ASSIGNED TASK:
Set down, word for word, every line of the material below from the one containing "I don't know, actually." through the one containing "## Installation", but none of its pictures.

EXTRACTED MATERIAL:
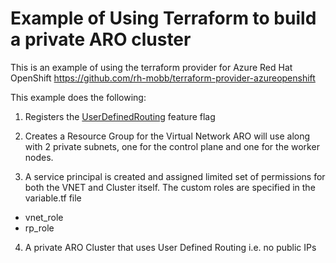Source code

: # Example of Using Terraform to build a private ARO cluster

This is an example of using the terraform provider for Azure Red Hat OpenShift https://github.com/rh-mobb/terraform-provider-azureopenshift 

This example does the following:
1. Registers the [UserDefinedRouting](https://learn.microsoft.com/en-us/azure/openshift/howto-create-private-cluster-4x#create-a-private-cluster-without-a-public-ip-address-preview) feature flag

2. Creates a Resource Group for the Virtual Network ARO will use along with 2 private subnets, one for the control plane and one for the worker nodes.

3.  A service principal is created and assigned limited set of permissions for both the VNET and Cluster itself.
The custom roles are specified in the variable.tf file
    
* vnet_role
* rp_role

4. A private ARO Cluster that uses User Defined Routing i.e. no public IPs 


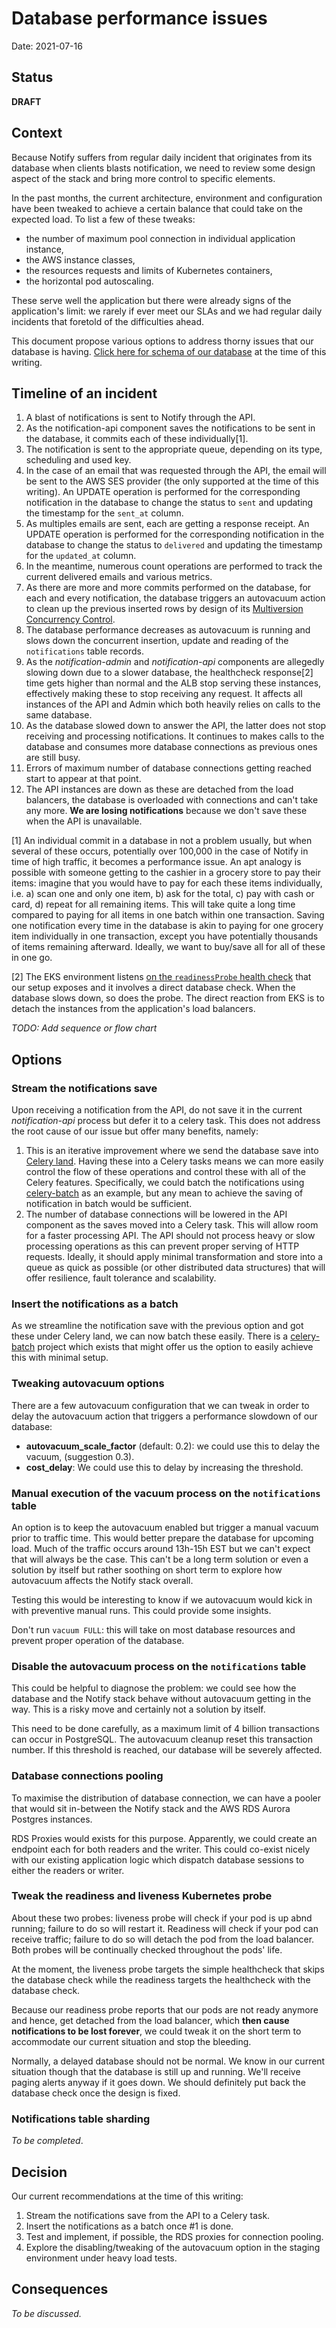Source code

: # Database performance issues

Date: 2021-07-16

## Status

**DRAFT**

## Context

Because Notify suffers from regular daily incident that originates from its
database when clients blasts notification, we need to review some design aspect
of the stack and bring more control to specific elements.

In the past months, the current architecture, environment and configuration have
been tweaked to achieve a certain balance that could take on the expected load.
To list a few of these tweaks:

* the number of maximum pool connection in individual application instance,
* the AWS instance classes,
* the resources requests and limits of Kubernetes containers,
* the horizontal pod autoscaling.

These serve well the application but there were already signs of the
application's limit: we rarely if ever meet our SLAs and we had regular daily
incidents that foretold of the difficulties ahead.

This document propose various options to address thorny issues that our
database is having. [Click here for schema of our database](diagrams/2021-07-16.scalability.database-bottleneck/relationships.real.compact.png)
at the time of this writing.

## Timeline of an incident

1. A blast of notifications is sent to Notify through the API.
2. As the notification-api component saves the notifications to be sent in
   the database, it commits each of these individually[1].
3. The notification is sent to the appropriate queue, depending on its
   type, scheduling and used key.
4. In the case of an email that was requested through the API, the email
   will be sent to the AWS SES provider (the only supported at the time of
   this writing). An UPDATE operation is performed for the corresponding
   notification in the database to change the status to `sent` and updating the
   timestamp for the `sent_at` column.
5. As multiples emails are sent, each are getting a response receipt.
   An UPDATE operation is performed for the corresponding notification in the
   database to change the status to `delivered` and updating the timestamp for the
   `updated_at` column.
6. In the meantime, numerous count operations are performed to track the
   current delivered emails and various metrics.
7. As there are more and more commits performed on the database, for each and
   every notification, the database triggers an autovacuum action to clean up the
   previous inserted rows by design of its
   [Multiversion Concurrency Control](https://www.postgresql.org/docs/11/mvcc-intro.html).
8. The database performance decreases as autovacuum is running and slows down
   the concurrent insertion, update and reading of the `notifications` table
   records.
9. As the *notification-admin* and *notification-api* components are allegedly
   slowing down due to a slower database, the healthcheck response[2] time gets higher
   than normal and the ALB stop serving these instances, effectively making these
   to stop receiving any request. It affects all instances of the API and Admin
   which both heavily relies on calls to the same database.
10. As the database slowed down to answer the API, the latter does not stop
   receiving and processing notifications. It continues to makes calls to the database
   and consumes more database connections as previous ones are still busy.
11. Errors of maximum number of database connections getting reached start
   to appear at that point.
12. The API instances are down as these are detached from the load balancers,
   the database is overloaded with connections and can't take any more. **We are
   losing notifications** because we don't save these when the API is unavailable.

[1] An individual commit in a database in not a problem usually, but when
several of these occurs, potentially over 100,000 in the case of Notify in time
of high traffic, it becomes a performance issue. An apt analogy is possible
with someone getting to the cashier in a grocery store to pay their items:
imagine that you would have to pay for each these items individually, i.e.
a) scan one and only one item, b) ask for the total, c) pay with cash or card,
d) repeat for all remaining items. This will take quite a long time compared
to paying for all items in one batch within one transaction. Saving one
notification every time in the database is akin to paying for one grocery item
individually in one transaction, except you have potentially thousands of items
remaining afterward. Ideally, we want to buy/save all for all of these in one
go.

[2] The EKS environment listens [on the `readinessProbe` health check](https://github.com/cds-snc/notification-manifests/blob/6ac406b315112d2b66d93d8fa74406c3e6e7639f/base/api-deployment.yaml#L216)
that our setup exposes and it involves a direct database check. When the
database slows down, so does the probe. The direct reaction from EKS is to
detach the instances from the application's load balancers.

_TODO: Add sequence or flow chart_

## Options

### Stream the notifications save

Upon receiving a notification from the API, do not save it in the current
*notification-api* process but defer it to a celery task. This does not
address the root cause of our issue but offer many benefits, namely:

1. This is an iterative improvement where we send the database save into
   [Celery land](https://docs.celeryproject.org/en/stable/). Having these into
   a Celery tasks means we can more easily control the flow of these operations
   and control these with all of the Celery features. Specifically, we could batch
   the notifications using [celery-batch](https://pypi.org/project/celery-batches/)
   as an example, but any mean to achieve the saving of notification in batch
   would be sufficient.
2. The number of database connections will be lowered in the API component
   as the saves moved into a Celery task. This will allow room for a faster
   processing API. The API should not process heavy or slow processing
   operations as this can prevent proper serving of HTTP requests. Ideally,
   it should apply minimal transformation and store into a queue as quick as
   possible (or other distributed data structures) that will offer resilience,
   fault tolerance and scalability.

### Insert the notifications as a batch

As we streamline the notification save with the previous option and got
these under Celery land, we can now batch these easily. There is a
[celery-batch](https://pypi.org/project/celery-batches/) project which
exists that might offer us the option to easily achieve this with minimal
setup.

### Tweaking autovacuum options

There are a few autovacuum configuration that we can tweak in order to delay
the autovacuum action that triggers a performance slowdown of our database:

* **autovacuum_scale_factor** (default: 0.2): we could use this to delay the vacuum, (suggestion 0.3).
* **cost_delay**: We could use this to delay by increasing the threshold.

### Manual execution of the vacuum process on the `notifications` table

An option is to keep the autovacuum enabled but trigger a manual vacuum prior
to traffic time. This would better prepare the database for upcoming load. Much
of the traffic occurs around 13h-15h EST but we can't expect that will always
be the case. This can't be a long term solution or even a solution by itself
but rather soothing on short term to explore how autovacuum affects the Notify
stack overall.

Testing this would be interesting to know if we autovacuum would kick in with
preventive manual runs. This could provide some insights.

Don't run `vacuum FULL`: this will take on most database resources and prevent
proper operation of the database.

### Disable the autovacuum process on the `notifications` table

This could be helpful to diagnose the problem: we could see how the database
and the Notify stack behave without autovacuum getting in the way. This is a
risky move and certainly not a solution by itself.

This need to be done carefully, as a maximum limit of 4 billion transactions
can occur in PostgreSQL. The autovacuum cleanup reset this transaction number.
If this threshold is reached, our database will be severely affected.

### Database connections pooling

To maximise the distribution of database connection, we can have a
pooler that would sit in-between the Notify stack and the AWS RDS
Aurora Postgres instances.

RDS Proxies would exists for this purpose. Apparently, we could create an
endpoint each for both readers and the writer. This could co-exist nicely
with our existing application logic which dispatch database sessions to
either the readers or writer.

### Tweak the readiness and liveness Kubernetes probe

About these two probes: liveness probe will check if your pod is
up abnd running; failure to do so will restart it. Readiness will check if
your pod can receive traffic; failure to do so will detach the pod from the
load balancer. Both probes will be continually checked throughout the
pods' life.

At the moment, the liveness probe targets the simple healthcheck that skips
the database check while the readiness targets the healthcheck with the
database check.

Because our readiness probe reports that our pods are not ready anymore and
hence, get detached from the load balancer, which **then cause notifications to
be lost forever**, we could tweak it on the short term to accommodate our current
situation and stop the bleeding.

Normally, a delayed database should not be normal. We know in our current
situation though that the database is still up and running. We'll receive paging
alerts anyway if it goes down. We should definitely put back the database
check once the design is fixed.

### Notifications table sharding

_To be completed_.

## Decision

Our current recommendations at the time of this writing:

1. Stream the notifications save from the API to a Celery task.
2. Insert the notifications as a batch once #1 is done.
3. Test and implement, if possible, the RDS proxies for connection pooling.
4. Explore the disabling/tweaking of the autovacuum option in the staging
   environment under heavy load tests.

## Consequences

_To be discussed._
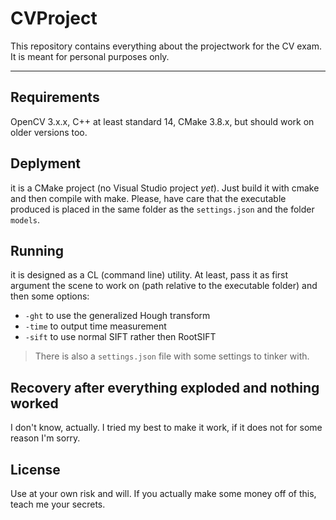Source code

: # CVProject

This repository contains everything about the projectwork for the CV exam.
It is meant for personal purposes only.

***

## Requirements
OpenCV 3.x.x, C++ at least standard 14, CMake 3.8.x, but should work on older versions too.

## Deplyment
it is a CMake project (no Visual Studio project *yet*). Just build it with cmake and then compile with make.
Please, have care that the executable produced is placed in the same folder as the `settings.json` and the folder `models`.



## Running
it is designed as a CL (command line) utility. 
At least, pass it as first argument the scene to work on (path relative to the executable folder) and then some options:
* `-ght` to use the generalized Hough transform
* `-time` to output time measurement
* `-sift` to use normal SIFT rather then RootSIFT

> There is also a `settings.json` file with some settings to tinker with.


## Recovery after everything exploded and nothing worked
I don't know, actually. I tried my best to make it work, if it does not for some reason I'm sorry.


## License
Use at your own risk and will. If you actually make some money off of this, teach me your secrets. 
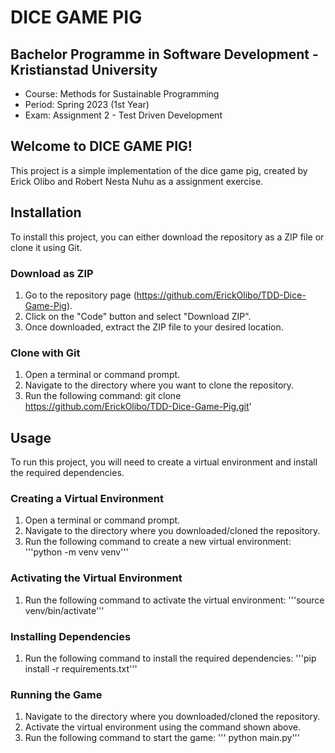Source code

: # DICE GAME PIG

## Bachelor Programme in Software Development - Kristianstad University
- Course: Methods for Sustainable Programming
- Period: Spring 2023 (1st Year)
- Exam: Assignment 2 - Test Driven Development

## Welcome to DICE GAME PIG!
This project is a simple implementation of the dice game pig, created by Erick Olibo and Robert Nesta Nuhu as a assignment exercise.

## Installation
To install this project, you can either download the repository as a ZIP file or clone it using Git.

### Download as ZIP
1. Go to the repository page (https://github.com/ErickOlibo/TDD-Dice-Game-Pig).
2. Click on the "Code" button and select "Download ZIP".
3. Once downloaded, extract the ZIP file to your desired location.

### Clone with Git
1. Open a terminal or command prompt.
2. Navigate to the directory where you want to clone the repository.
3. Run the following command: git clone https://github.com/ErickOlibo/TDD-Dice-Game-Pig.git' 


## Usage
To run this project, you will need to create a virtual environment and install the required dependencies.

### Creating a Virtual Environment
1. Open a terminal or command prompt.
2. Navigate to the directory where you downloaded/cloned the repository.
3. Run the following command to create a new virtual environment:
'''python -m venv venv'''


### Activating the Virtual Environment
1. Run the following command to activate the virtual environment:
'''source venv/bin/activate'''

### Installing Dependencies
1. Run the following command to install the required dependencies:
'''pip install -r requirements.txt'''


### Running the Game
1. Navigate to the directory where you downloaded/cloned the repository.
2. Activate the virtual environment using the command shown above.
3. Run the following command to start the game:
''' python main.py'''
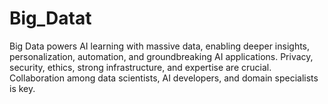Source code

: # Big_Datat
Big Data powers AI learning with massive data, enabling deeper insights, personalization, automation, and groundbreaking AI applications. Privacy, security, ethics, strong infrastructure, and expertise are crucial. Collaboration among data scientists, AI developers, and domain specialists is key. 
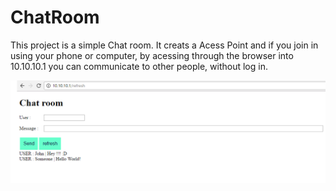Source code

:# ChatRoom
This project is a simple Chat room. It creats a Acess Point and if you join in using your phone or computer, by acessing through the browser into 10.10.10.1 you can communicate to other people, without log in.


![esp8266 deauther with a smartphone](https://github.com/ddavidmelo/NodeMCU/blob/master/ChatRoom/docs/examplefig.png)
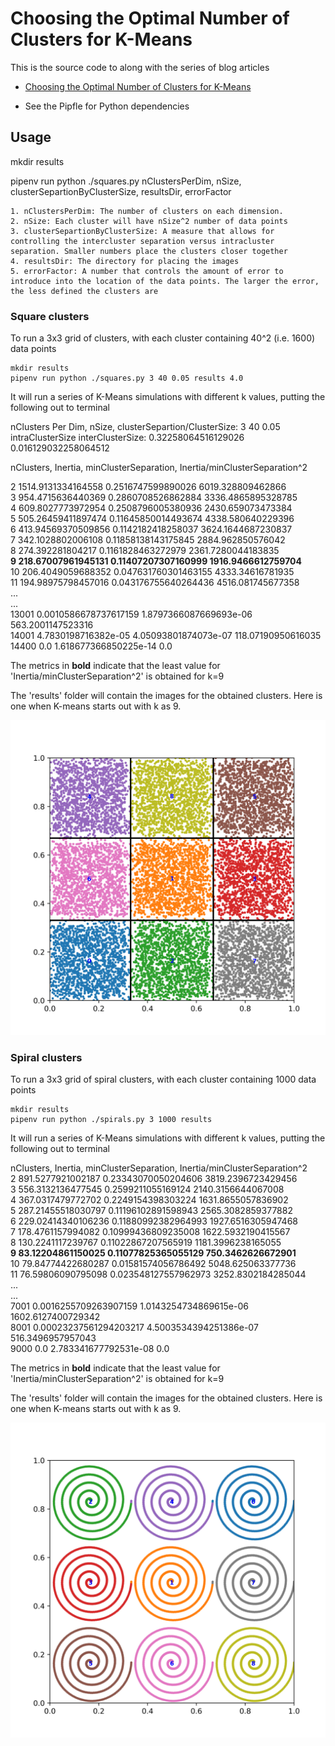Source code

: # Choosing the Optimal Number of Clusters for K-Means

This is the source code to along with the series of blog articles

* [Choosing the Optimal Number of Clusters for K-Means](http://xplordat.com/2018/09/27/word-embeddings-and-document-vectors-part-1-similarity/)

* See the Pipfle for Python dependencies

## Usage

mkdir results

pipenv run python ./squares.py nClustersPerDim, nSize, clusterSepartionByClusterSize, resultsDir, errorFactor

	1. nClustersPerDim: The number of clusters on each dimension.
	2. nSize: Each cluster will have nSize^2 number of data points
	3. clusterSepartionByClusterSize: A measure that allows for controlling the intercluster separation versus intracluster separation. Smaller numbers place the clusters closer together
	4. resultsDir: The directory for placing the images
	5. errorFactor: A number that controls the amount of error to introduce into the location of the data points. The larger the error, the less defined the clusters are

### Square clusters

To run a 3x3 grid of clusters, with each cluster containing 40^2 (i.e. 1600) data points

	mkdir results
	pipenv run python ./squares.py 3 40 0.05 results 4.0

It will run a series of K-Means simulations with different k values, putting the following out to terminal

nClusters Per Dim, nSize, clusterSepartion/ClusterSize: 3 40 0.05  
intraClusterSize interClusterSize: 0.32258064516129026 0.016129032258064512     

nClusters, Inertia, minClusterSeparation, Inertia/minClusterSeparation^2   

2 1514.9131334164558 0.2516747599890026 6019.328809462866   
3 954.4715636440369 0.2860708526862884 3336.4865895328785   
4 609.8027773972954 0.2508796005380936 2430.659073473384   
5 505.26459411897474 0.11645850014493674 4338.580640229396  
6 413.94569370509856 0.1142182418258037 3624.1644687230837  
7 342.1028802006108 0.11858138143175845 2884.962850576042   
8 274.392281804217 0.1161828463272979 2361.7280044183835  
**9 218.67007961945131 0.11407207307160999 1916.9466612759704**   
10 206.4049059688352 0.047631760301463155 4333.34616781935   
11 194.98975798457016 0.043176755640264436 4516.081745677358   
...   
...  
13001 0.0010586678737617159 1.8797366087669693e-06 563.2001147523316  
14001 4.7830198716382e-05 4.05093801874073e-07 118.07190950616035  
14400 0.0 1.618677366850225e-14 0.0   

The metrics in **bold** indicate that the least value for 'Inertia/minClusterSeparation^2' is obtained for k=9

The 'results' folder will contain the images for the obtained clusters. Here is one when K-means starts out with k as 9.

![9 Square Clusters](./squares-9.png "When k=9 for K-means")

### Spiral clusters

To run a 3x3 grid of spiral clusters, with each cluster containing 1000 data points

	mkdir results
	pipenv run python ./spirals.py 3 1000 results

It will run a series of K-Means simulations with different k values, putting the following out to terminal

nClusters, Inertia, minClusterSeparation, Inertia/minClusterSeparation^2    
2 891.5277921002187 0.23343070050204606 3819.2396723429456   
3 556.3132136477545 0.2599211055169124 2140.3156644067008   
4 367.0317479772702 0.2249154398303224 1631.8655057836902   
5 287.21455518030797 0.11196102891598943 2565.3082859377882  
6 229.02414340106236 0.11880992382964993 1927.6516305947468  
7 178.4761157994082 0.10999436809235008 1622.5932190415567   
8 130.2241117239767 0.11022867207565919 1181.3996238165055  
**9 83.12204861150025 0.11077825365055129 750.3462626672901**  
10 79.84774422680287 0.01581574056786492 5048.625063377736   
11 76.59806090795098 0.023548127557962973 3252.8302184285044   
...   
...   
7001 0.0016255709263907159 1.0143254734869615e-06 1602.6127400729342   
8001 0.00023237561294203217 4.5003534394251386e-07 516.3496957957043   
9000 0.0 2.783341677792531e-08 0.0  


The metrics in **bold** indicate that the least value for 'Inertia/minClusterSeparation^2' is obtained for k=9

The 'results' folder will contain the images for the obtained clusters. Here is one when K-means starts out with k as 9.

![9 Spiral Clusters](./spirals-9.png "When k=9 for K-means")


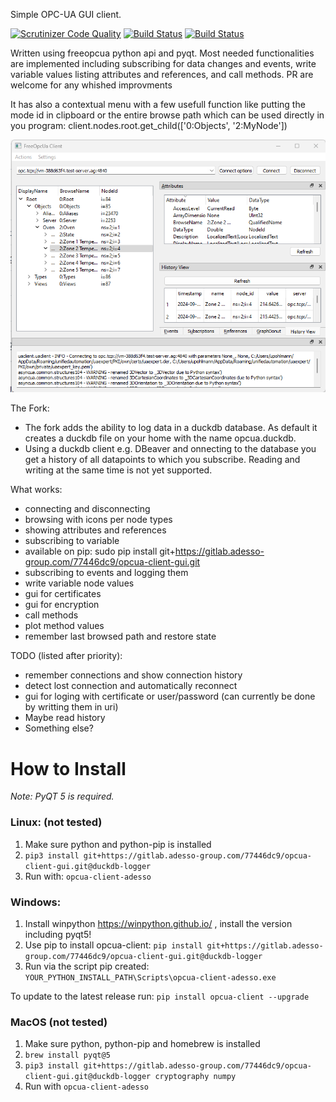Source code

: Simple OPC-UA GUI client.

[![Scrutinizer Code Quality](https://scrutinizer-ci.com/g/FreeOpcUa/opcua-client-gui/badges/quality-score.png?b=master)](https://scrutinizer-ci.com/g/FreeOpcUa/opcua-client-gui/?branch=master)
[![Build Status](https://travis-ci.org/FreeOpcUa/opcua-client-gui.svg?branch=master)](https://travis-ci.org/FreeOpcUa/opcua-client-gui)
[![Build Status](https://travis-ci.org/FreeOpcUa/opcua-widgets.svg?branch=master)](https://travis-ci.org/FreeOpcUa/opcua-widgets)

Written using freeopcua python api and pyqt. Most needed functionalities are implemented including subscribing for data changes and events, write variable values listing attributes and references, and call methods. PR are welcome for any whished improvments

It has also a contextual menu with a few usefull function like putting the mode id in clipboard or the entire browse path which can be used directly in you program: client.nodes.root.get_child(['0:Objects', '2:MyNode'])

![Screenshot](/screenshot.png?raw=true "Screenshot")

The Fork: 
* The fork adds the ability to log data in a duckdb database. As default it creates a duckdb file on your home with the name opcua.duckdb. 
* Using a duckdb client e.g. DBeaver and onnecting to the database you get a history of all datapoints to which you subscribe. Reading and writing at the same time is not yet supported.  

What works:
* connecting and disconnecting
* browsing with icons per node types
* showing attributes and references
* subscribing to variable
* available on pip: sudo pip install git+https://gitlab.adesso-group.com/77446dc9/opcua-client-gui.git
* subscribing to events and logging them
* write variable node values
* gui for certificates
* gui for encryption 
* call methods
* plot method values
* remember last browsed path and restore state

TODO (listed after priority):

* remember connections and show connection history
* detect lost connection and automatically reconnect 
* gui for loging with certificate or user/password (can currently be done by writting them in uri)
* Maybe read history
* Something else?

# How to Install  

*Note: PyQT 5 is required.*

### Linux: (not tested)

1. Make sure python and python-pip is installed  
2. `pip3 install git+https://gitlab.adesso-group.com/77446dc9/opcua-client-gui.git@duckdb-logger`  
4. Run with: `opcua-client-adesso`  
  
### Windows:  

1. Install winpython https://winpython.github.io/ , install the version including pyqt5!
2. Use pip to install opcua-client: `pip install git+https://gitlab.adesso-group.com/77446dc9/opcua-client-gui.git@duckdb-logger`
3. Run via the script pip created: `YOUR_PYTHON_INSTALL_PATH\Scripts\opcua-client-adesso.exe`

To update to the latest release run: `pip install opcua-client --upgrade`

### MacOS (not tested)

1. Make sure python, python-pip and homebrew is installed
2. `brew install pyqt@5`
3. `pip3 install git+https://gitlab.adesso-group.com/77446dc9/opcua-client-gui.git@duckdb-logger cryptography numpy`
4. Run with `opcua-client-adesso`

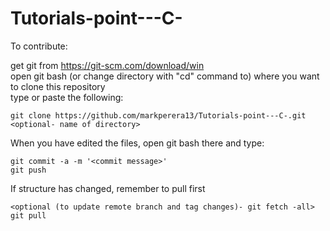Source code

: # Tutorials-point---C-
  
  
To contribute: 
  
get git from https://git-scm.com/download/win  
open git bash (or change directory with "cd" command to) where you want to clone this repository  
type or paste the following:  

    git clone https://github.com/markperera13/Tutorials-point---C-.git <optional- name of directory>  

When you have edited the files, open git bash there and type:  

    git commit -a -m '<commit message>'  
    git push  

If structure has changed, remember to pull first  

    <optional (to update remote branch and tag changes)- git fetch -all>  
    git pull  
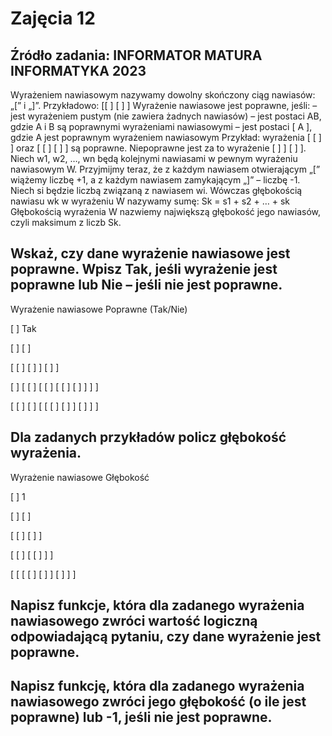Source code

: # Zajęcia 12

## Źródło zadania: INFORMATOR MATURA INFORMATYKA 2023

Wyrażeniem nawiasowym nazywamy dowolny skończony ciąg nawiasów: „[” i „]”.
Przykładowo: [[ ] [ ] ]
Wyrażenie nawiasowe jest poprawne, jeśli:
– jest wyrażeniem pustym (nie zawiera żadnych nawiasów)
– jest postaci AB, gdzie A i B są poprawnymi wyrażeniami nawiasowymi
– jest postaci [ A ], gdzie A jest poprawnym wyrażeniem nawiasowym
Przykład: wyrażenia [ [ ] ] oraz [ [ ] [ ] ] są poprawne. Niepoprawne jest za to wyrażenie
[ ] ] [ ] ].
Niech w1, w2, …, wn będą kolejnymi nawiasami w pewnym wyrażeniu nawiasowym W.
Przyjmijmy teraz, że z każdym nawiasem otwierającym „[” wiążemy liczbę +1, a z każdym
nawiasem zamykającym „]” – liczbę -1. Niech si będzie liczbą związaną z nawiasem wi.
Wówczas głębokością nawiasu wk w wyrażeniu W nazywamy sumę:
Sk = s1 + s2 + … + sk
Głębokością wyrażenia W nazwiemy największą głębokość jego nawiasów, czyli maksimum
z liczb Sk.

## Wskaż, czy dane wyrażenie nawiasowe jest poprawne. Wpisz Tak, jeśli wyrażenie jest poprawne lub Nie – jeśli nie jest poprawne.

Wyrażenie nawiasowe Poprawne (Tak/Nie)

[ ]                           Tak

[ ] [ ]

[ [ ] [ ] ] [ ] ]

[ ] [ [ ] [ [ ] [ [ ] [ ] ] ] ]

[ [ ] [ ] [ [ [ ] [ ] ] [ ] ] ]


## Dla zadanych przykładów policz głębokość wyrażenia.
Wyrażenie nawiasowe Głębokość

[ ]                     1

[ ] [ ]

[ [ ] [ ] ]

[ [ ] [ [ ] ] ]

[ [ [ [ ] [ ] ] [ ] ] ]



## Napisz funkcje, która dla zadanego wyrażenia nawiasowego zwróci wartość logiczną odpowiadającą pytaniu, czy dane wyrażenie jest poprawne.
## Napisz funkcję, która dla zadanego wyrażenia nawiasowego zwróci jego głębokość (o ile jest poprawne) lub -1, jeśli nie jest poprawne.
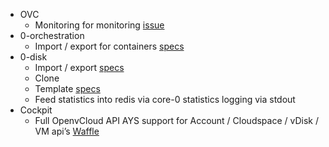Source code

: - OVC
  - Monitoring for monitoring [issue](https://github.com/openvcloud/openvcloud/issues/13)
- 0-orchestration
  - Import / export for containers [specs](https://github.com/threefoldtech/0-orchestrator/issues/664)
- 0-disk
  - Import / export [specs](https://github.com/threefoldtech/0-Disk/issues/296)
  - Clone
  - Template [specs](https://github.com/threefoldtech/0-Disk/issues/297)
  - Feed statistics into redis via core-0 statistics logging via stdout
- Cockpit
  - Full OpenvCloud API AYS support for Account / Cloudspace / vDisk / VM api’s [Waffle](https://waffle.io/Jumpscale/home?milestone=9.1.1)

ANSWER FOR THIS EXERCISE:
I don't know, actually. I tried my best to make it work, if it does not for some reason I'm sorry.


## License
Use at your own risk and will. If you actually make some money off of this, teach me your secrets. 
Source code

: # DICE GAME PIG

## Bachelor Programme in Software Development - Kristianstad University
- Course: Methods for Sustainable Programming
- Period: Spring 2023 (1st Year)
- Exam: Assignment 2 - Test Driven Development

## Welcome to DICE GAME PIG!
This project is a simple implementation of the dice game pig, created by Erick Olibo and Robert Nesta Nuhu as a assignment exercise.

## Installation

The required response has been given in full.